### ASSIGNMENT
Write out nothing except the lines of the entries below, from the first through the one containing "- $X$ denotes the CPU scheduling algorithm.", exactly and without pictures.

[Start of section]

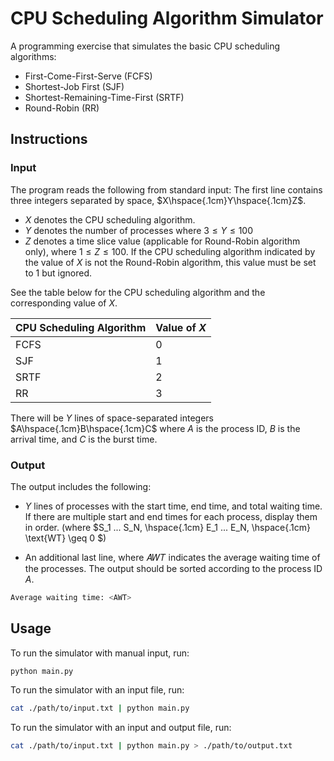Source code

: # CPU Scheduling Algorithm Simulator

A programming exercise that simulates the basic CPU scheduling algorithms:

- First-Come-First-Serve (FCFS)
- Shortest-Job First (SJF)
- Shortest-Remaining-Time-First (SRTF)
- Round-Robin (RR)

## Instructions

### Input

The program reads the following from standard input:
The first line contains three integers separated by space, $X\hspace{.1cm}Y\hspace{.1cm}Z$.

- $X$ denotes the CPU scheduling algorithm.
- $Y$ denotes the number of processes where $3 \leq Y \leq 100$
- $Z$ denotes a time slice value (applicable for Round-Robin algorithm only), where $1 \leq Z \leq 100$. If the CPU scheduling algorithm indicated by the value of $X$ is not the Round-Robin algorithm, this value must be set to 1 but ignored.

See the table below for the CPU scheduling algorithm and the corresponding value of $X$.

| CPU Scheduling Algorithm | Value of $X$ |
| ------------------------ | ------------ |
| FCFS                     | 0            |
| SJF                      | 1            |
| SRTF                     | 2            |
| RR                       | 3            |

There will be $Y$ lines of space-separated integers $A\hspace{.1cm}B\hspace{.1cm}C$ where $A$ is the process ID, $B$ is the arrival time, and $C$ is the burst time.

### Output

The output includes the following:

- $Y$ lines of processes with the start time, end time, and total waiting time. If there are multiple start and end times for each process, display them in order. (where $S_1 ... S_N, \hspace{.1cm} E_1 ... E_N, \hspace{.1cm} \text{WT} \geq 0 $)

- An additional last line, where 𝐴𝑊𝑇 indicates the average waiting time of the processes. The output should be sorted according to the process ID $A$.

```bash
Average waiting time: <AWT>
```

## Usage

To run the simulator with manual input, run:

```bash
python main.py
```

To run the simulator with an input file, run:

```bash
cat ./path/to/input.txt | python main.py
```

To run the simulator with an input and output file, run:

```bash
cat ./path/to/input.txt | python main.py > ./path/to/output.txt
```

[End of section]

### WRITTEN ANSWER
Source code

: # CPU Scheduling Algorithm Simulator

A programming exercise that simulates the basic CPU scheduling algorithms:

- First-Come-First-Serve (FCFS)
- Shortest-Job First (SJF)
- Shortest-Remaining-Time-First (SRTF)
- Round-Robin (RR)

## Instructions

### Input

The program reads the following from standard input:
The first line contains three integers separated by space, $X\hspace{.1cm}Y\hspace{.1cm}Z$.

- $X$ denotes the CPU scheduling algorithm.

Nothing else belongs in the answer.